Pictures paired with source code:
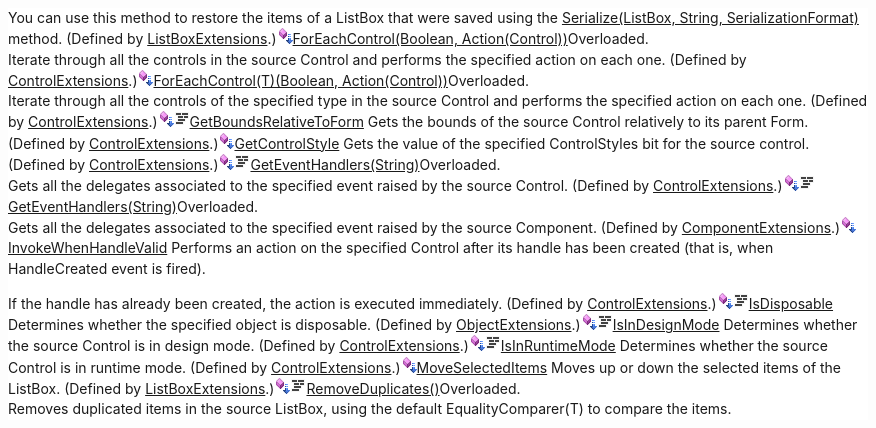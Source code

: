  You can use this method to restore the items of a ListBox that were saved using the <a href="M_DevCase_Core_Extensions_ListBox_ListBoxExtensions_Serialize">Serialize(ListBox, String, SerializationFormat)</a> method.
 (Defined by <a href="T_DevCase_Core_Extensions_ListBox_ListBoxExtensions">ListBoxExtensions</a>.)</td></tr><tr><td>![Public Extension Method](media/pubextension.gif "Public Extension Method")</td><td><a href="M_DevCase_Core_Extensions_Control_ControlExtensions_ForEachControl">ForEachControl(Boolean, Action(Control))</a></td><td>Overloaded.  
Iterate through all the controls in the source Control and performs the specified action on each one.
 (Defined by <a href="T_DevCase_Core_Extensions_Control_ControlExtensions">ControlExtensions</a>.)</td></tr><tr><td>![Public Extension Method](media/pubextension.gif "Public Extension Method")</td><td><a href="M_DevCase_Core_Extensions_Control_ControlExtensions_ForEachControl__1">ForEachControl(T)(Boolean, Action(Control))</a></td><td>Overloaded.  
Iterate through all the controls of the specified type in the source Control and performs the specified action on each one.
 (Defined by <a href="T_DevCase_Core_Extensions_Control_ControlExtensions">ControlExtensions</a>.)</td></tr><tr><td>![Public Extension Method](media/pubextension.gif "Public Extension Method")![Code example](media/CodeExample.png "Code example")</td><td><a href="M_DevCase_Core_Extensions_Control_ControlExtensions_GetBoundsRelativeToForm">GetBoundsRelativeToForm</a></td><td>
Gets the bounds of the source Control relatively to its parent Form.
 (Defined by <a href="T_DevCase_Core_Extensions_Control_ControlExtensions">ControlExtensions</a>.)</td></tr><tr><td>![Public Extension Method](media/pubextension.gif "Public Extension Method")</td><td><a href="M_DevCase_Core_Extensions_Control_ControlExtensions_GetControlStyle">GetControlStyle</a></td><td>
Gets the value of the specified ControlStyles bit for the source control.
 (Defined by <a href="T_DevCase_Core_Extensions_Control_ControlExtensions">ControlExtensions</a>.)</td></tr><tr><td>![Public Extension Method](media/pubextension.gif "Public Extension Method")![Code example](media/CodeExample.png "Code example")</td><td><a href="M_DevCase_Core_Extensions_Control_ControlExtensions_GetEventHandlers">GetEventHandlers(String)</a></td><td>Overloaded.  
Gets all the delegates associated to the specified event raised by the source Control.
 (Defined by <a href="T_DevCase_Core_Extensions_Control_ControlExtensions">ControlExtensions</a>.)</td></tr><tr><td>![Public Extension Method](media/pubextension.gif "Public Extension Method")![Code example](media/CodeExample.png "Code example")</td><td><a href="M_DevCase_Core_Extensions_Component_ComponentExtensions_GetEventHandlers">GetEventHandlers(String)</a></td><td>Overloaded.  
Gets all the delegates associated to the specified event raised by the source Component.
 (Defined by <a href="T_DevCase_Core_Extensions_Component_ComponentExtensions">ComponentExtensions</a>.)</td></tr><tr><td>![Public Extension Method](media/pubextension.gif "Public Extension Method")</td><td><a href="M_DevCase_Core_Extensions_Control_ControlExtensions_InvokeWhenHandleValid">InvokeWhenHandleValid</a></td><td>
Performs an action on the specified Control after its handle has been created (that is, when HandleCreated event is fired). 

 If the handle has already been created, the action is executed immediately.
 (Defined by <a href="T_DevCase_Core_Extensions_Control_ControlExtensions">ControlExtensions</a>.)</td></tr><tr><td>![Public Extension Method](media/pubextension.gif "Public Extension Method")![Code example](media/CodeExample.png "Code example")</td><td><a href="M_DevCase_Core_Extensions_Object_ObjectExtensions_IsDisposable">IsDisposable</a></td><td>
Determines whether the specified object is disposable.
 (Defined by <a href="T_DevCase_Core_Extensions_Object_ObjectExtensions">ObjectExtensions</a>.)</td></tr><tr><td>![Public Extension Method](media/pubextension.gif "Public Extension Method")![Code example](media/CodeExample.png "Code example")</td><td><a href="M_DevCase_Core_Extensions_Control_ControlExtensions_IsInDesignMode">IsInDesignMode</a></td><td>
Determines whether the source Control is in design mode.
 (Defined by <a href="T_DevCase_Core_Extensions_Control_ControlExtensions">ControlExtensions</a>.)</td></tr><tr><td>![Public Extension Method](media/pubextension.gif "Public Extension Method")![Code example](media/CodeExample.png "Code example")</td><td><a href="M_DevCase_Core_Extensions_Control_ControlExtensions_IsInRuntimeMode">IsInRuntimeMode</a></td><td>
Determines whether the source Control is in runtime mode.
 (Defined by <a href="T_DevCase_Core_Extensions_Control_ControlExtensions">ControlExtensions</a>.)</td></tr><tr><td>![Public Extension Method](media/pubextension.gif "Public Extension Method")</td><td><a href="M_DevCase_Core_Extensions_ListBox_ListBoxExtensions_MoveSelectedItems">MoveSelectedItems</a></td><td>
Moves up or down the selected items of the ListBox.
 (Defined by <a href="T_DevCase_Core_Extensions_ListBox_ListBoxExtensions">ListBoxExtensions</a>.)</td></tr><tr><td>![Public Extension Method](media/pubextension.gif "Public Extension Method")![Code example](media/CodeExample.png "Code example")</td><td><a href="M_DevCase_Core_Extensions_ListBox_ListBoxExtensions_RemoveDuplicates">RemoveDuplicates()</a></td><td>Overloaded.  
Removes duplicated items in the source ListBox, using the default EqualityComparer(T) to compare the items.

> WHAT THIS TASK INVOLVES
With the first line being the one containing "Gets the value" and the last line the one containing "the source Component.", transcribe exactly the lines above that fall in that range.

> RESPONSE FOR THIS EXERCISE
Gets the value of the specified ControlStyles bit for the source control.
 (Defined by <a href="T_DevCase_Core_Extensions_Control_ControlExtensions">ControlExtensions</a>.)</td></tr><tr><td>![Public Extension Method](media/pubextension.gif "Public Extension Method")![Code example](media/CodeExample.png "Code example")</td><td><a href="M_DevCase_Core_Extensions_Control_ControlExtensions_GetEventHandlers">GetEventHandlers(String)</a></td><td>Overloaded.  
Gets all the delegates associated to the specified event raised by the source Control.
 (Defined by <a href="T_DevCase_Core_Extensions_Control_ControlExtensions">ControlExtensions</a>.)</td></tr><tr><td>![Public Extension Method](media/pubextension.gif "Public Extension Method")![Code example](media/CodeExample.png "Code example")</td><td><a href="M_DevCase_Core_Extensions_Component_ComponentExtensions_GetEventHandlers">GetEventHandlers(String)</a></td><td>Overloaded.  
Gets all the delegates associated to the specified event raised by the source Component.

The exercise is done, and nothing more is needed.